The saga of property owners versus naturists at Three Mile Beach continues as a naturist was taken into custody by police during a Canada Day potluck.
RCMP wouldn’t confirm the identity of the woman, but Jacqueline Wachell told the Western News that she was the one taken into custody.
Wachell said she’s been a non-denominational and non-governmental minister for the past few years and hopes to find a resolution between the naturists and the property owners.
“We have an opportunity here to aid not only an officer in taking note of his professional manner but also to aid in getting a completion of this feud in our community,” Wachell said. “I had an opportunity to see things on many levels (July 1).”
Wachell said she was the author of the multiple notices that were delivered to property owners around the beach citing Bible verses. In it she asks that the “sun-bathing ministers of Three Mile North Bay” be respected in their access to the area, in what she says is a legal document.
Wachell added she and her fellow naturists are looking to have a town-hall style gathering to get to the root of the problem.
“To help people decide what they want,” Wachell said. “We need to make decisions and we need to come together. We’re down there to sunbathe and to swim and to socialize,” she said.
However, according to Wayne Bazen, who owns property near the beach, that’s not the case.
Bazen was planning on building a home on the property in April. However, he said that due to incidents involving himself, fellow property owners and naturists who frequent the beach, he is no longer following through with his plans.
“I spend a whole bunch of money buying a lot, getting a house designed, contracting a builder. I’m two weeks away from starting to build and I pull the pin because I’m not going to live there,” Bazen said.
He said he stopped construction of the house due to multiple instances where he and other property owners allegedly have been involved in altercations with naturists, seen people having sex in the lake midday and found used condoms and sex toys on the beach.
Penticton RCMP said there have been a “few (calls) a week” to the beach and it is “absolutely” taxing on their resources.
“On both party’s sides they want a definitive answer, are the courts going to support the nudists or are they going to support the landowners?” Staff Sgt. Kurt Lozinski said. “Obviously there needs to be a resolution to this because us, as the police, are getting pulled into the middle and it’s not fair to anybody.”
“There are two extremes and we can’t support any of the breaking of law.”
Dustin Wolchina, a naturist who frequents the beach, said an annual Canada Day potluck with over 100 people was going on when police were called to the beach.
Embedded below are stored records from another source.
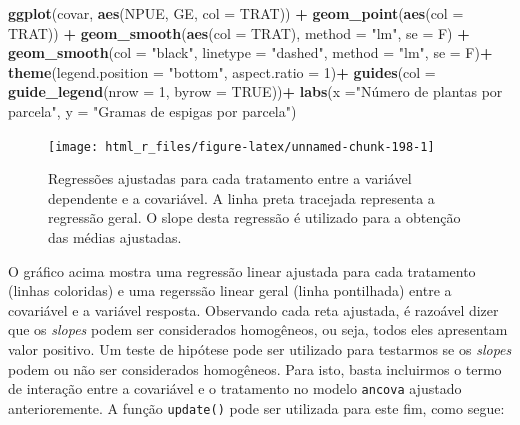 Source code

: \documentclass[
]{book}
\newenvironment{Shaded}{\begin{snugshade}}{\end{snugshade}}
\newcommand{\DataTypeTok}[1]{\textcolor[rgb]{0.13,0.29,0.53}{#1}}
\newcommand{\DecValTok}[1]{\textcolor[rgb]{0.00,0.00,0.81}{#1}}
\newcommand{\KeywordTok}[1]{\textcolor[rgb]{0.13,0.29,0.53}{\textbf{#1}}}
\newcommand{\NormalTok}[1]{#1}
\newcommand{\OperatorTok}[1]{\textcolor[rgb]{0.81,0.36,0.00}{\textbf{#1}}}
\newcommand{\OtherTok}[1]{\textcolor[rgb]{0.56,0.35,0.01}{#1}}
\newcommand{\StringTok}[1]{\textcolor[rgb]{0.31,0.60,0.02}{#1}}
\begin{document}
\begin{Shaded}
\begin{Highlighting}[]
\KeywordTok{ggplot}\NormalTok{(covar, }\KeywordTok{aes}\NormalTok{(NPUE, GE, }\DataTypeTok{col =}\NormalTok{ TRAT)) }\OperatorTok{+}
\StringTok{  }\KeywordTok{geom_point}\NormalTok{(}\KeywordTok{aes}\NormalTok{(}\DataTypeTok{col =}\NormalTok{ TRAT)) }\OperatorTok{+}
\StringTok{  }\KeywordTok{geom_smooth}\NormalTok{(}\KeywordTok{aes}\NormalTok{(}\DataTypeTok{col =}\NormalTok{ TRAT), }\DataTypeTok{method =} \StringTok{"lm"}\NormalTok{, }\DataTypeTok{se =}\NormalTok{ F) }\OperatorTok{+}
\StringTok{  }\KeywordTok{geom_smooth}\NormalTok{(}\DataTypeTok{col =} \StringTok{"black"}\NormalTok{, }\DataTypeTok{linetype =} \StringTok{"dashed"}\NormalTok{, }\DataTypeTok{method =} \StringTok{"lm"}\NormalTok{, }\DataTypeTok{se =}\NormalTok{ F)}\OperatorTok{+}
\StringTok{  }\KeywordTok{theme}\NormalTok{(}\DataTypeTok{legend.position =} \StringTok{"bottom"}\NormalTok{,}
        \DataTypeTok{aspect.ratio =} \DecValTok{1}\NormalTok{)}\OperatorTok{+}
\StringTok{  }\KeywordTok{guides}\NormalTok{(}\DataTypeTok{col =} \KeywordTok{guide_legend}\NormalTok{(}\DataTypeTok{nrow =} \DecValTok{1}\NormalTok{, }\DataTypeTok{byrow =} \OtherTok{TRUE}\NormalTok{))}\OperatorTok{+}
\StringTok{  }\KeywordTok{labs}\NormalTok{(}\DataTypeTok{x =}\StringTok{"Número de plantas por parcela"}\NormalTok{,}
       \DataTypeTok{y =} \StringTok{"Gramas de espigas por parcela"}\NormalTok{)}
\end{Highlighting}
\end{Shaded}

\begin{figure}

{\centering \texttt{[image: html\_r\_files/figure-latex/unnamed-chunk-198-1]} 

}

\caption{Regressões ajustadas para cada tratamento entre a variável dependente e a covariável. A linha preta tracejada representa a regressão geral. O slope desta regressão é utilizado para a obtenção das médias ajustadas.}\label{fig:unnamed-chunk-198}
\end{figure}

O gráfico acima mostra uma regressão linear ajustada para cada tratamento (linhas coloridas) e uma regerssão linear geral (linha pontilhada) entre a covariável e a variável resposta. Observando cada reta ajustada, é razoável dizer que os \emph{slopes} podem ser considerados homogêneos, ou seja, todos eles apresentam valor positivo. Um teste de hipótese pode ser utilizado para testarmos se os \emph{slopes} podem ou não ser considerados homogêneos. Para isto, basta incluirmos o termo de interação entre a covariável e o tratamento no modelo \texttt{ancova} ajustado anterioremente. A função \texttt{update()} pode ser utilizada para este fim, como segue:
\end{document}
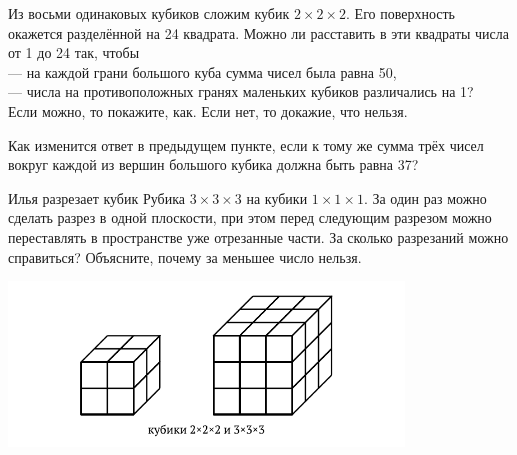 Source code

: ﻿
\begin{itemize}

\itA Из восьми одинаковых кубиков сложим кубик $2 \times 2 \times 2$. Его поверхность окажется разделённой на 24 квадрата. Можно ли расставить в эти квадраты числа от 1 до 24 так, чтобы \\
— на каждой грани большого куба сумма чисел была равна 50, \\
— числа на противоположных гранях маленьких кубиков различались на 1?\\
Если можно, то покажите, как. Если нет, то докажие, что нельзя.

\itB Как изменится ответ в предыдущем пункте, если к тому же сумма трёх чисел вокруг каждой из вершин большого кубика должна быть равна 37?

\itC Илья разрезает кубик Рубика $3\times 3\times 3$ на кубики $1\times 1\times 1$. За один раз можно сделать разрез в одной плоскости, при этом перед следующим разрезом можно переставлять в пространстве уже отрезанные части. За сколько разрезаний можно справиться? Объясните, почему за меньшее число нельзя.
\end{itemize}

\vspace{-0.3cm}
\begin{center}
\includegraphics[width=10.5cm]{stats/2017/images/cubes.pdf}
\end{center} \vspace{-0.7cm}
“We want the RCMP present definitely, and we want the bullying to stop,” Wolchina said, adding he feels it hurts the economy when tourists are discouraged from attending the beach.
Bazen said the landowners have done nothing to the naturists.
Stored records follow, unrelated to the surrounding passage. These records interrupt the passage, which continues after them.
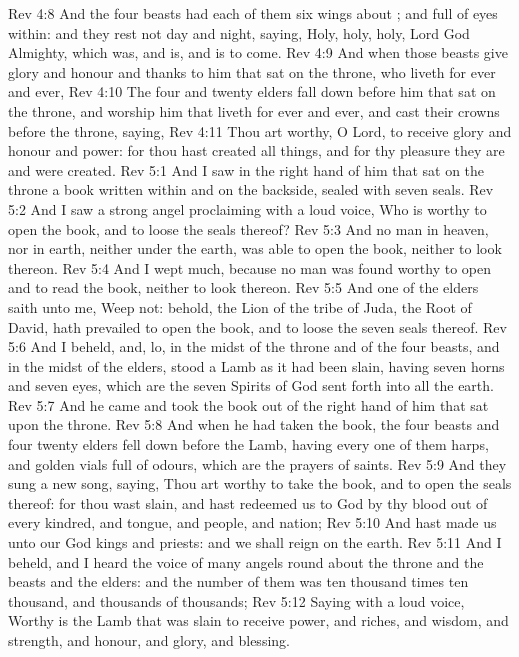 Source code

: \vs Rev 4:8 And the four beasts had each of them six wings about ; and  full of eyes within: and they rest not day and night, saying, Holy, holy, holy, Lord God Almighty, which was, and is, and is to come.
\vs Rev 4:9 And when those beasts give glory and honour and thanks to him that sat on the throne, who liveth for ever and ever,
\vs Rev 4:10 The four and twenty elders fall down before him that sat on the throne, and worship him that liveth for ever and ever, and cast their crowns before the throne, saying,
\vs Rev 4:11 Thou art worthy, O Lord, to receive glory and honour and power: for thou hast created all things, and for thy pleasure they are and were created.
\vs Rev 5:1 And I saw in the right hand of him that sat on the throne a book written within and on the backside, sealed with seven seals.
\vs Rev 5:2 And I saw a strong angel proclaiming with a loud voice, Who is worthy to open the book, and to loose the seals thereof?
\vs Rev 5:3 And no man in heaven, nor in earth, neither under the earth, was able to open the book, neither to look thereon.
\vs Rev 5:4 And I wept much, because no man was found worthy to open and to read the book, neither to look thereon.
\vs Rev 5:5 And one of the elders saith unto me, Weep not: behold, the Lion of the tribe of Juda, the Root of David, hath prevailed to open the book, and to loose the seven seals thereof.
\vs Rev 5:6 And I beheld, and, lo, in the midst of the throne and of the four beasts, and in the midst of the elders, stood a Lamb as it had been slain, having seven horns and seven eyes, which are the seven Spirits of God sent forth into all the earth.
\vs Rev 5:7 And he came and took the book out of the right hand of him that sat upon the throne.
\vs Rev 5:8 And when he had taken the book, the four beasts and four  twenty elders fell down before the Lamb, having every one of them harps, and golden vials full of odours, which are the prayers of saints.
\vs Rev 5:9 And they sung a new song, saying, Thou art worthy to take the book, and to open the seals thereof: for thou wast slain, and hast redeemed us to God by thy blood out of every kindred, and tongue, and people, and nation;
\vs Rev 5:10 And hast made us unto our God kings and priests: and we shall reign on the earth.
\vs Rev 5:11 And I beheld, and I heard the voice of many angels round about the throne and the beasts and the elders: and the number of them was ten thousand times ten thousand, and thousands of thousands;
\vs Rev 5:12 Saying with a loud voice, Worthy is the Lamb that was slain to receive power, and riches, and wisdom, and strength, and honour, and glory, and blessing.
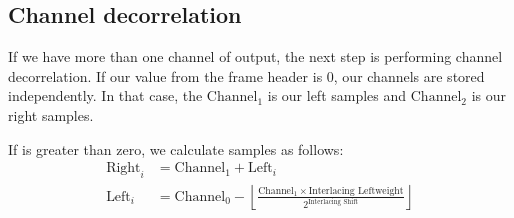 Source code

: \clearpage

\subsection{Channel decorrelation}

If we have more than one channel of output, the next step is
performing channel decorrelation.
If our  value from the frame header is 0,
our channels are stored independently.
In that case, the $\text{Channel}_1$ is our left samples and
$\text{Channel}_2$ is our right samples.

If  is greater than zero,
we calculate samples as follows:
\begin{align*}
\text{Right}_i &= \text{Channel}_1 + \text{Left}_i \\
\text{Left}_i &= \text{Channel}_0 - \left\lfloor\frac{\text{Channel}_1 \times \text{Interlacing Leftweight}}{2 ^ \text{Interlacing Shift}}\right\rfloor 
\end{align*}
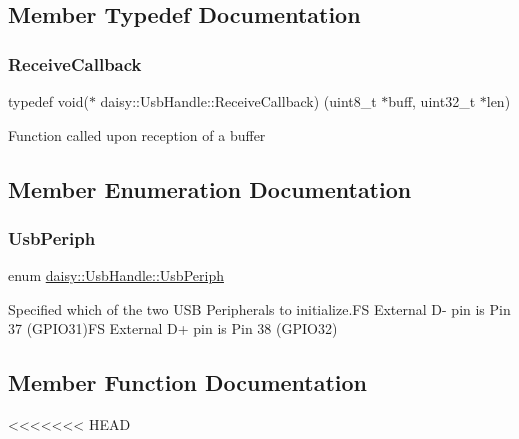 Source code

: \subsection{Member Typedef Documentation}
\mbox{\label{classdaisy_1_1_usb_handle_abd7ee9319fb0f5fa73f2c45e8ba14080}} 
\subsubsection{\texorpdfstring{Receive\+Callback}{ReceiveCallback}}
{\footnotesize\ttfamily typedef void($\ast$ daisy\+::\+Usb\+Handle\+::\+Receive\+Callback) (uint8\+\_\+t $\ast$buff, uint32\+\_\+t $\ast$len)}

Function called upon reception of a buffer 

\subsection{Member Enumeration Documentation}
\mbox{\label{classdaisy_1_1_usb_handle_ad2a37421ade061875a30765e2b2e1318}} 
\subsubsection{\texorpdfstring{Usb\+Periph}{UsbPeriph}}
{\footnotesize\ttfamily enum \hyperlink{classdaisy_1_1_usb_handle_ad2a37421ade061875a30765e2b2e1318}{daisy\+::\+Usb\+Handle\+::\+Usb\+Periph}}

Specified which of the two U\+SB Peripherals to initialize.\+FS External D-\/ pin is Pin 37 (G\+P\+I\+O31)FS External D+ pin is Pin 38 (G\+P\+I\+O32) 

\subsection{Member Function Documentation}
<<<<<<< HEAD
\mbox{\label{classdaisy_1_1_usb_handle_ab66484e20fbef1d7b1397403a69768ea}} 
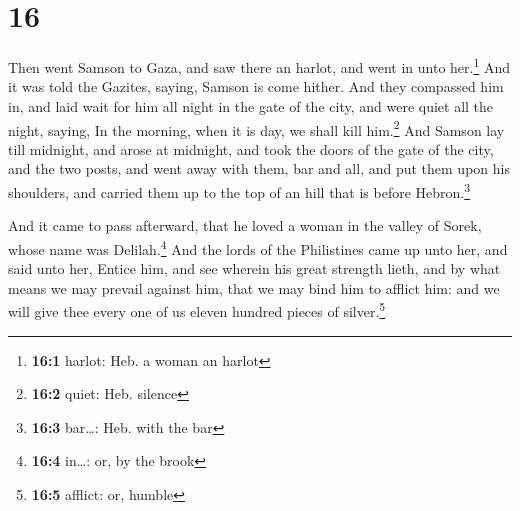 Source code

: \hypertarget{section-15}{%
\section{16}\label{section-15}}

 Then went Samson to Gaza, and saw there an harlot, and
went in unto her.\footnote{\textbf{16:1} harlot: Heb. a woman an harlot}
 And it was told the Gazites, saying, Samson is come
hither. And they compassed him in, and laid wait for him all night in
the gate of the city, and were quiet all the night, saying, In the
morning, when it is day, we shall kill him.\footnote{\textbf{16:2}
  quiet: Heb. silence}  And Samson lay till midnight, and
arose at midnight, and took the doors of the gate of the city, and the
two posts, and went away with them, bar and all, and put them upon his
shoulders, and carried them up to the top of an hill that is before
Hebron.\footnote{\textbf{16:3} bar\ldots: Heb. with the bar}

 And it came to pass afterward, that he loved a woman in
the valley of Sorek, whose name was Delilah.\footnote{\textbf{16:4}
  in\ldots: or, by the brook}  And the lords of the
Philistines came up unto her, and said unto her, Entice him, and see
wherein his great strength lieth, and by what means we may prevail
against him, that we may bind him to afflict him: and we will give thee
every one of us eleven hundred pieces of silver.\footnote{\textbf{16:5}
  afflict: or, humble}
“Not one of us landowners at Three Mile Beach has done so much as to lift one finger against them,” Bazen said.
“They think they have the right and they put up signs and post ‘this is a public nude beach, you may see nudity here proceed with caution.’ It’s a public beach, it’s a Penticton public beach and you know what? Penticton is a beach town,” Bazen said.
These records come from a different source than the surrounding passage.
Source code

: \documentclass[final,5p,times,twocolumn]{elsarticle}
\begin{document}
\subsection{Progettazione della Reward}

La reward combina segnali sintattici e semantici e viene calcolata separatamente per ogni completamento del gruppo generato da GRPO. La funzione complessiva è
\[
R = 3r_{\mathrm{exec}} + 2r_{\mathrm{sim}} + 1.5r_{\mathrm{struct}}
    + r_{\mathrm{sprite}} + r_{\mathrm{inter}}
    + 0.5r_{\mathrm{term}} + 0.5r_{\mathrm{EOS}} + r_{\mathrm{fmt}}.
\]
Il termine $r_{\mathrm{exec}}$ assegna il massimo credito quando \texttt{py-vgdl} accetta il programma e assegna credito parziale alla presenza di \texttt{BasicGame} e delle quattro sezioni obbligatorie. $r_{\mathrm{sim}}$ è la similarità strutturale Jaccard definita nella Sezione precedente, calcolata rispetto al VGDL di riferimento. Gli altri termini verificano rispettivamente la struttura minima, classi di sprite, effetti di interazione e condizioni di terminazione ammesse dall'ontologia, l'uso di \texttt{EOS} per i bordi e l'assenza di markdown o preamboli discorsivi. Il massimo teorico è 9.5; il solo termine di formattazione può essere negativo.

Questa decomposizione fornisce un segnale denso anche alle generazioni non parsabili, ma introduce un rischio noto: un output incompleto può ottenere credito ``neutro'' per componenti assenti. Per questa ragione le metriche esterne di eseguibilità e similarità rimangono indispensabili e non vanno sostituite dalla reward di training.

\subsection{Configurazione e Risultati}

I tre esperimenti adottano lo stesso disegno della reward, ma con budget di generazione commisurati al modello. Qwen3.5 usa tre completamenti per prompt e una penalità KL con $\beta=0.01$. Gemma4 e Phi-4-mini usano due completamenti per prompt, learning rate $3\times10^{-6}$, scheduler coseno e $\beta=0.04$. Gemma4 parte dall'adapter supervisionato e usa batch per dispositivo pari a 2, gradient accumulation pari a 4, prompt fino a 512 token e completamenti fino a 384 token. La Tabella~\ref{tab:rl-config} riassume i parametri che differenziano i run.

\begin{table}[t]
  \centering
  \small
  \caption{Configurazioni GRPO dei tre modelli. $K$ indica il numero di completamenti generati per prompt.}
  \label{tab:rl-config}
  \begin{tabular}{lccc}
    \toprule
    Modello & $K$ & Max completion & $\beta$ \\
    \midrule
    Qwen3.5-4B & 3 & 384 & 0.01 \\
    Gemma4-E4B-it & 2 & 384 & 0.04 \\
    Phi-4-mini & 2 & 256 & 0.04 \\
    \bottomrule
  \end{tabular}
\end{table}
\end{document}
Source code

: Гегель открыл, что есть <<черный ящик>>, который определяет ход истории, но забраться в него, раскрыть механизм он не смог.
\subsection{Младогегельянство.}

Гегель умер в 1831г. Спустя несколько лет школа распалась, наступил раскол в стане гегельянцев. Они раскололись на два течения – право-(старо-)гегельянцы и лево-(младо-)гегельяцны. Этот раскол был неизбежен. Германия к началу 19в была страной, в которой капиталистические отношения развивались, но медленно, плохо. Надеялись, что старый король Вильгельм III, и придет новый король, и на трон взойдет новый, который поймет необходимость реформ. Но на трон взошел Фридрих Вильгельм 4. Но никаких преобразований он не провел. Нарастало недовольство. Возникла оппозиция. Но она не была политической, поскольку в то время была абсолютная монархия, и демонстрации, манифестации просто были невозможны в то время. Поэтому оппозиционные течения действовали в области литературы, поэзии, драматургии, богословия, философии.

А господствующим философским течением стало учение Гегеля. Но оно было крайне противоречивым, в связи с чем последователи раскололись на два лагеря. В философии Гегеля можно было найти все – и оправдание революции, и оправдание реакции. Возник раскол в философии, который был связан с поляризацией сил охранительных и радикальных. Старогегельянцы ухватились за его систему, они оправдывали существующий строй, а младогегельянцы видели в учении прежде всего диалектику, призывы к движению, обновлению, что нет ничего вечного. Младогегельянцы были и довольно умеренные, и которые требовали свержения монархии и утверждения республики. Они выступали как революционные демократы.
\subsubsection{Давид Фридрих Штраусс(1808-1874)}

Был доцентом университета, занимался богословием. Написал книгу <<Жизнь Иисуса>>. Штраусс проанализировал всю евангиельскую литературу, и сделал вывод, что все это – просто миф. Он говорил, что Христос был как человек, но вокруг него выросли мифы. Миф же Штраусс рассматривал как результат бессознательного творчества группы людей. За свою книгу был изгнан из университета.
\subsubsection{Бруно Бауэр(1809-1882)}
“We as citizens pay property tax and we’re entitled to private enjoyment of our property, which means we’re entitled to police protection to make people not commit criminal acts, this is all pretty basic logic.”
Bazen is also unhappy with city council’s decision to leave the situation at the status quo.
“Council is tolerating it and saying ‘well it’s always been a nude beach’,” Bazen said. “It’s deplorable that our council doesn’t have the intestinal fortitude to deal with this.”
On the other side of the fence, Wachell is in favour of the council decision, but still feels that some issues need to be addressed.
“We’ve got a mayor and city council who said it’s status quo and everybody get along. We’ve got a few people who refuse to do that on the beach, we have a few officers who seem to be confused on the matter and we need to all come as a community together and make a decision,” Wachell said.
In April, a lawsuit was launched by Hermitage Vineyards Ltd., owned by Three Mile land owner Cary Pinkowski and his family, against Dustin Wolchina and Jacqueline Wachell, Kevin Proteau, Brenda Allen, Richard Giles and Ken Shaw.